═════ EXERCISE DATA ═════
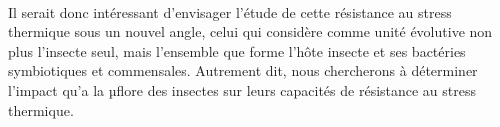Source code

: 
\paragraph{} %
\label{par:intro3}

Il serait donc intéressant d'envisager l'étude de cette résistance au stress thermique sous un nouvel angle, celui qui considère comme unité évolutive non plus l'insecte seul, mais l'ensemble que forme l'hôte insecte et ses bactéries symbiotiques et commensales.
Autrement dit, nous chercherons à déterminer l'impact qu'a la µflore des insectes sur leurs capacités de résistance au stress thermique.

%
═════
• [ABOUT THIS TASK]:
An exact copy of the records is required. Pictures do not belong in it.

• [RESULT FOR THIS EXERCISE]:
Source code

: 
\paragraph{} %
\label{par:intro3}

Il serait donc intéressant d'envisager l'étude de cette résistance au stress thermique sous un nouvel angle, celui qui considère comme unité évolutive non plus l'insecte seul, mais l'ensemble que forme l'hôte insecte et ses bactéries symbiotiques et commensales.
Autrement dit, nous chercherons à déterminer l'impact qu'a la µflore des insectes sur leurs capacités de résistance au stress thermique.

%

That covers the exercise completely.